Immer wieder kommt es zu Erbeben im Nahen Osten.

Jerusalem. Am 18. Januar des Jahres 749 bewegte sich ein Dorf beim Berg Tabor "vier Meilen weit weg von seinem Platz". So zumindest berichtete es ein syrischer Mönch. Und ein Kopte meldete aus Alexandrien: "Dachbalken stürzen ein. Riesige Wellen versenken die Schiffe im Meer." In Jerusalem gab es Tausende Tote. Kirchen stürzten ein, und an der El-Aksa-Moschee entstand schwerer Schaden.

Bisher konnten die Forscher nur anhand dieser schriftlichen Quellen ungefähr ermessen, wie stark die Erdstösse dieses "schlimmsten Erdbebens in der Geschichte des Nahen Ostens" waren. Jetzt ist der israelische Archäologe Mosche Hertel erstmals dem Erdbeben auch physisch auf die Spur gekommen. Bei Ausgrabungen in Tiberias am See Genezareth stiess er auf zwei Grabungsschichten aus Perioden, die schlechterdings nicht einträchtig nebeneinander liegen konnten.

Zunächst fand er keine Erklärung dafür, wie Funde aus der Römerzeit neben Funden aus der islamischen Epoche, ein halbes Jahrtausend später, liegen konnten. Herbeigerufene Geologen lösten das Rätsel und lieferten zugleich erste zuverlässige Methoden, die Gewalt des nächsten zerstörerischen Erdbebens im Nahen Osten vorauszuberechnen.

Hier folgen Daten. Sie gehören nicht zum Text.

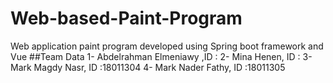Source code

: # Web-based-Paint-Program
Web application paint program developed using Spring boot framework and Vue
##Team Data
1- Abdelrahman Elmeniawy ,ID :
2- Mina Henen, ID :
3- Mark Magdy Nasr, ID :18011304
4- Mark Nader Fathy, ID :18011305
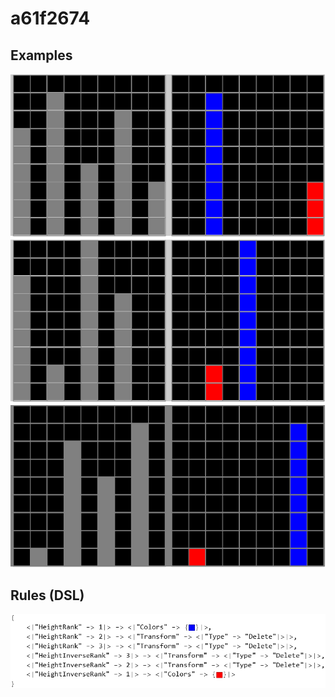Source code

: # a61f2674

## Examples

![ARC examples for a61f2674](examples.png?raw=true)

## Rules (DSL)

![DSL rules for a61f2674](rules.png?raw=true)

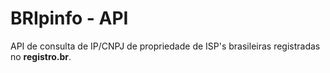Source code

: # BRIpinfo - API

API de consulta de IP/CNPJ de propriedade de ISP's brasileiras registradas no **registro.br**.

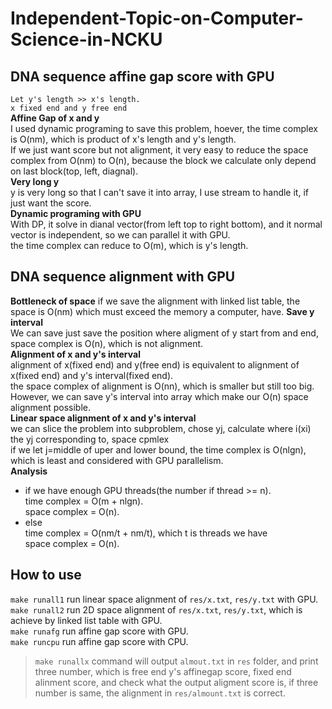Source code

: # Independent-Topic-on-Computer-Science-in-NCKU  
## DNA sequence affine gap score with GPU  
`Let y's length >> x's length.`  
`x fixed end and y free end`  
**Affine Gap of x and y**  
I used dynamic programing to save this problem, hoever, the time complex is O(nm), which is product of x's length and y's length.  
If we just want score but not alignment, it very easy to reduce the space complex from O(nm) to O(n), because the block we calculate only depend on last block(top, left, diagnal).  
**Very long y**  
y is very long so that I can't save it into array, I use stream to handle it, if just want the score.  
**Dynamic programing with GPU**  
With DP, it solve in dianal vector(from left top to right bottom), and it normal vector is independent, so we can parallel it with GPU.  
the time complex can reduce to O(m), which is y's length.  
## DNA sequence alignment with GPU  
**Bottleneck of space**
if we save the alignment with linked list table, the space is O(nm) which must exceed the memory a computer, have.
**Save y interval**  
We can save just save the position where aligment of y start from and end, space complex is O(n), which is not alignment.  
**Alignment of x and y's interval**  
alignment of x(fixed end) and y(free end) is equivalent to alignment of x(fixed end) and y's interval(fixed end).  
the space complex of alignment is O(nn), which is smaller but still too big. However, we can save y's interval into array which make our O(n) space alignment possible.  
**Linear space alignment of x and y's interval**  
we can slice the problem into subproblem, chose yj, calculate where i(xi) the yj corresponding to, space cpmlex  
if we let j=middle of uper and lower bound, the time complex is O(nlgn),  which is least and considered with GPU parallelism.  
**Analysis**  
* if we have enough GPU threads(the number if thread >= n).  
time complex = O(m + nlgn).  
space complex = O(n).  
* else  
time complex = O(nm/t + nm/t), which t is threads we have  
space complex = O(n).  
## How to use  
`make runall1` run linear space alignment of `res/x.txt`, `res/y.txt` with GPU.  
`make runall2` run 2D space alignment of `res/x.txt`, `res/y.txt`, which is achieve by linked list table with GPU.  
`make runafg` run affine gap score with GPU.  
`make runcpu` run affine gap score with CPU.  
> `make runallx` command will output `almout.txt` in `res` folder, and print three number, which is free end y's affinegap score, fixed end alinment score, and check what the output aligment score is, if three number is same, the alignment in `res/almount.txt` is correct.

"Syrisch-afrikanischer Bruch"

Tiberias liegt wie die ganze Jordansenke, Jericho, das Tote Meer und Eilat im "syrisch-afrikanischen Bruch", der Schnittstelle von zwei gewaltigen Erdplatten, deren Riss sich rund um den Erdball zieht. Die östliche "arabische" Platte bewegt sich jedes Jahr durchschnittlich vier Millimeter schneller in Richtung Norden, als die westliche "Israel-Sinai"-Platte. Unglaubliche Energien bauen sich auf, die erst durch Erdbeben wieder frei werden.

Das Erdbeben vom Januar 749 muss mit einer Stärke von 7,5 auf der Richterskala tatsächlich eines der heftigsten des Nahen Ostens gewesen sein, wie sich anhand der Erdverschiebungen bei der Ausgrabung in Tiberias errechnen liess. Über eine Strecke von 100 Kilometern, von Tiberias bis Jericho, sei die Erde mit einem Schlag um eineinhalb Meter in Richtung Norden gerutscht.

Nach Angaben der Forscher habe es bis zum Jahr 1033 in der Jordansenke "alle paar hundert Jahre" heftige Erdbeben gegeben. Der Geologe Schmuel Marko von der Universität Tel Aviv stellt eine düstere Prognose auf: "Seit 1033 sind fast 1.000 Jahre ohne grössere Beben vergangen. Vor allem im Beth-Schean-Tal südlich des Sees Genezareth muss jederzeit mit einem extrem starken Erdstoss gerechnet werden."